Saved entries:
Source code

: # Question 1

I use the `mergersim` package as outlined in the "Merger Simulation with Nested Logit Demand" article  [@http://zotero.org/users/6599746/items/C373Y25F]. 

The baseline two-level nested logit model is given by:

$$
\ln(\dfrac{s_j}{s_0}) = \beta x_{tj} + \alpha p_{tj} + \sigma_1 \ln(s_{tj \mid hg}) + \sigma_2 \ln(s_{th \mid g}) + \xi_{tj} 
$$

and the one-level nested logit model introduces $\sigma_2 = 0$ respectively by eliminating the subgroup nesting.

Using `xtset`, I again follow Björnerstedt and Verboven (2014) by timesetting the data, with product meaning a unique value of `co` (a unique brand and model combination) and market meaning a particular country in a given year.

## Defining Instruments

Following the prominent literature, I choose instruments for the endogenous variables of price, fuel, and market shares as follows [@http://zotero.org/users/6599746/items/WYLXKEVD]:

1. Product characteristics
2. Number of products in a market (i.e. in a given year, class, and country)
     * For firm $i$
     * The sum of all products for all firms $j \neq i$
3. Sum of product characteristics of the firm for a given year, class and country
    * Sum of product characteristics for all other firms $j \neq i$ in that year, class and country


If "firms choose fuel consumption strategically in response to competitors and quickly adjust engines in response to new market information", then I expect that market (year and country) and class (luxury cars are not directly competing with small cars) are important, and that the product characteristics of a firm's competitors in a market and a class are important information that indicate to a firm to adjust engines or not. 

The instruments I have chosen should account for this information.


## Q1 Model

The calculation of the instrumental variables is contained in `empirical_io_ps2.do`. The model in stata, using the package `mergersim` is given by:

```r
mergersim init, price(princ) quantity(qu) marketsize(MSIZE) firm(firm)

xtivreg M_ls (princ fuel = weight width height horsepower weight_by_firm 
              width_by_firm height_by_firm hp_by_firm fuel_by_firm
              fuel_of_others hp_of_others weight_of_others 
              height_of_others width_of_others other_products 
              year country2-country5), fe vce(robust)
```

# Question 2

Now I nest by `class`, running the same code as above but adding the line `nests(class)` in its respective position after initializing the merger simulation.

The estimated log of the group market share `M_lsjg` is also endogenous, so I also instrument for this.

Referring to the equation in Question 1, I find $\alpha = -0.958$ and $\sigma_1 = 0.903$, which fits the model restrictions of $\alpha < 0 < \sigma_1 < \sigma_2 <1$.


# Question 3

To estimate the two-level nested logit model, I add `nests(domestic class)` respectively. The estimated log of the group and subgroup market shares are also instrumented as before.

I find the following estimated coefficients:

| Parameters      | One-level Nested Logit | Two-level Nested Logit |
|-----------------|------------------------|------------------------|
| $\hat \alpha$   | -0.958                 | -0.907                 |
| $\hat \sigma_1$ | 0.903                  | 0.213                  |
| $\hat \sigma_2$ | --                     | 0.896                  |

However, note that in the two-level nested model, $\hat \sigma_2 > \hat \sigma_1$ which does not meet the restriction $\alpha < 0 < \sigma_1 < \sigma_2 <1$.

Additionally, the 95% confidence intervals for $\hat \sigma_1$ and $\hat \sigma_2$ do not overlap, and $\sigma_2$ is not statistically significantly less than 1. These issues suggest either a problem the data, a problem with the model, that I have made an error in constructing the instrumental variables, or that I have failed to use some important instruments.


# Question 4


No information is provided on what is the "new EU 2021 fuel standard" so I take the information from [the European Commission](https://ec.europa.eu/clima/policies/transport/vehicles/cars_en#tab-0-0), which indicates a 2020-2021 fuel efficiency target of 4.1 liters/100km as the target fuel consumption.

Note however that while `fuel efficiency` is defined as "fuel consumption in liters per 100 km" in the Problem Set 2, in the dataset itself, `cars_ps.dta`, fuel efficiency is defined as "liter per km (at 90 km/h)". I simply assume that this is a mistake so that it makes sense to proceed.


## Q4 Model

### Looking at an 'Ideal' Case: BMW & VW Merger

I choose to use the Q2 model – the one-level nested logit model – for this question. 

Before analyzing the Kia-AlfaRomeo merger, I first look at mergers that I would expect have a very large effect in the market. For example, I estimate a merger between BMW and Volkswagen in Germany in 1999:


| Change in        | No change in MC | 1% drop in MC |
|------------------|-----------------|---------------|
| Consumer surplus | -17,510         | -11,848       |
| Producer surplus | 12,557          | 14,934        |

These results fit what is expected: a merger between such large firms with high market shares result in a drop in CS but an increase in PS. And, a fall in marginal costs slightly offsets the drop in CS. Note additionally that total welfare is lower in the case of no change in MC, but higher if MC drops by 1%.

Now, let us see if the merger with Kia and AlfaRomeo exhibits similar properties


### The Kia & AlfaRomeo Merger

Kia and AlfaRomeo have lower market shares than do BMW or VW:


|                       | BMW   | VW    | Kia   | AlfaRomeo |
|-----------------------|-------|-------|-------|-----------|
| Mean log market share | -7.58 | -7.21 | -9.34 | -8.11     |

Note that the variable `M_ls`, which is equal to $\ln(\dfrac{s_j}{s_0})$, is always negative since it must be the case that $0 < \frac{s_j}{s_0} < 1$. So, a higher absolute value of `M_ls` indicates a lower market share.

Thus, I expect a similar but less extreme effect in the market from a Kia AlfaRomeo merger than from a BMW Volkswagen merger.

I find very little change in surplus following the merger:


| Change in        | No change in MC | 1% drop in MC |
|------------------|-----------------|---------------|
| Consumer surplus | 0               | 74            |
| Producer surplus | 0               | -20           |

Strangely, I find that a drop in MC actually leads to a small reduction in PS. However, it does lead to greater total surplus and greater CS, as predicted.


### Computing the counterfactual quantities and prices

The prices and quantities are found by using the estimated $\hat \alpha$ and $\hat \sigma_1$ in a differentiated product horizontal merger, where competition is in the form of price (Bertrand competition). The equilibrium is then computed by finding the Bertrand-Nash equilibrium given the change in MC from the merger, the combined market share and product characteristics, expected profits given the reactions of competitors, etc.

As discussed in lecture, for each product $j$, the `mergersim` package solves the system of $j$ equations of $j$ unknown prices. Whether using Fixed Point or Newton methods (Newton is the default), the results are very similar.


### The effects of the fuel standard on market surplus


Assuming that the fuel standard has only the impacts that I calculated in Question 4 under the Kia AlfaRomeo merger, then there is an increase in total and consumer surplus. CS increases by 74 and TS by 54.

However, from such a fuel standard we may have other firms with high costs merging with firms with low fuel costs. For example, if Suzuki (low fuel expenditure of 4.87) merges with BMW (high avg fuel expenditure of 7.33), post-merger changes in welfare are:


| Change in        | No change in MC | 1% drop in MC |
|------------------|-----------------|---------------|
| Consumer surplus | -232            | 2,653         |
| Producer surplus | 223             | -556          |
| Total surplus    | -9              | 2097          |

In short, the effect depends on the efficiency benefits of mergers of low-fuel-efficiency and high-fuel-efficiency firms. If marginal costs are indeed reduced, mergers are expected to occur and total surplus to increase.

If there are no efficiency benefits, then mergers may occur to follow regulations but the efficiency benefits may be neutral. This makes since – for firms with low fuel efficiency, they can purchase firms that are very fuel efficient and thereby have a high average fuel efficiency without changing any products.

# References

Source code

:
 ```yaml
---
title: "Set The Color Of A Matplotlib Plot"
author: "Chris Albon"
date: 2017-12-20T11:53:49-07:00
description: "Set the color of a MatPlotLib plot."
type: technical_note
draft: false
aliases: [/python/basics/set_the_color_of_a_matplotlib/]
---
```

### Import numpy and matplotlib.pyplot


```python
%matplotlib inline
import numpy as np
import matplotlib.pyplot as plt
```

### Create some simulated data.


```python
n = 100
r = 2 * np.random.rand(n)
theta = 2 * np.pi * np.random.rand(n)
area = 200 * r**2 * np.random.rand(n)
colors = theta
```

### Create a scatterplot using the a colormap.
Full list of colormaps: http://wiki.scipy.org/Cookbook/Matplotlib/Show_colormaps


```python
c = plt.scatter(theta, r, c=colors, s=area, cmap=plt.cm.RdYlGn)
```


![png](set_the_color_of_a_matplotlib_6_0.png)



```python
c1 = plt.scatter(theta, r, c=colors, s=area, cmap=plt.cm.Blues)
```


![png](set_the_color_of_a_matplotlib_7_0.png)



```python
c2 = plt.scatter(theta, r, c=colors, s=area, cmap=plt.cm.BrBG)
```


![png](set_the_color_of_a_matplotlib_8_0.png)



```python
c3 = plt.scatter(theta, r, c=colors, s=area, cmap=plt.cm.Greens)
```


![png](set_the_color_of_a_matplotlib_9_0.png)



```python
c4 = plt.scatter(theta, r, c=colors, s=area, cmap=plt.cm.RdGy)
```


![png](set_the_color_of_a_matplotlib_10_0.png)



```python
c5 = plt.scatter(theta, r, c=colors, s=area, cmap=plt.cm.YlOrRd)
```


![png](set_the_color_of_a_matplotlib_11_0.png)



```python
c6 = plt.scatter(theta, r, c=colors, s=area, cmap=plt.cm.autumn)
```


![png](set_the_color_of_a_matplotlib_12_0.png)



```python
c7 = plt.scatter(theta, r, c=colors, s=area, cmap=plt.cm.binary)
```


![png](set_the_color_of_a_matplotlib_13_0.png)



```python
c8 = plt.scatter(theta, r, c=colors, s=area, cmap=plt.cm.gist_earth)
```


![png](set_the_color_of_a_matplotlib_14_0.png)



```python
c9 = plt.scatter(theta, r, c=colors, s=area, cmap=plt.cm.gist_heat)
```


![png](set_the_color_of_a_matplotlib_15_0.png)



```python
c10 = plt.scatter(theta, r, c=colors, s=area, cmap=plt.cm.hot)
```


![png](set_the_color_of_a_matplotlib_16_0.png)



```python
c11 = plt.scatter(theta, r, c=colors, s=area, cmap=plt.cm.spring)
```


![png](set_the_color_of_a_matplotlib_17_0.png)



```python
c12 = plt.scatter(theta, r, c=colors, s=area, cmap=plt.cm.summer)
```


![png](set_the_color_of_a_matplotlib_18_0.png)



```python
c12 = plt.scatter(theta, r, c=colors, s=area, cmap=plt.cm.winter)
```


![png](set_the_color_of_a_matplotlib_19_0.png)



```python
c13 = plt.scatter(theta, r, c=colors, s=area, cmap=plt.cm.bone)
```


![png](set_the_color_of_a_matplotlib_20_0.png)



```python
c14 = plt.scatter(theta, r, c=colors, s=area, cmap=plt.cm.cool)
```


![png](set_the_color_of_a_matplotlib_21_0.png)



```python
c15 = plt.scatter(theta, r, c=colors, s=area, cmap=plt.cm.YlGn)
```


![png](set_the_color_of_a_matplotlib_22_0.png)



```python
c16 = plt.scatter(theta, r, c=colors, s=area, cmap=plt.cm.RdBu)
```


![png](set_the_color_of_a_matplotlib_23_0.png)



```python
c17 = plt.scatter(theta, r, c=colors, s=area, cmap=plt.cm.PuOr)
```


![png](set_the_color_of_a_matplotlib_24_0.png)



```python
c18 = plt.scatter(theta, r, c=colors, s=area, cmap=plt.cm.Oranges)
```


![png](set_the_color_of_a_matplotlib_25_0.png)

YOUR INSTRUCTIONS :: Could you repeat exactly the lines above from the line with "### The Kia & AlfaRomeo Merger" up to and including the line with "Mean log market", and only those?

OUTPUT OF THE EXERCISE ::
### The Kia & AlfaRomeo Merger

Kia and AlfaRomeo have lower market shares than do BMW or VW:


|                       | BMW   | VW    | Kia   | AlfaRomeo |
|-----------------------|-------|-------|-------|-----------|
| Mean log market share | -7.58 | -7.21 | -9.34 | -8.11     |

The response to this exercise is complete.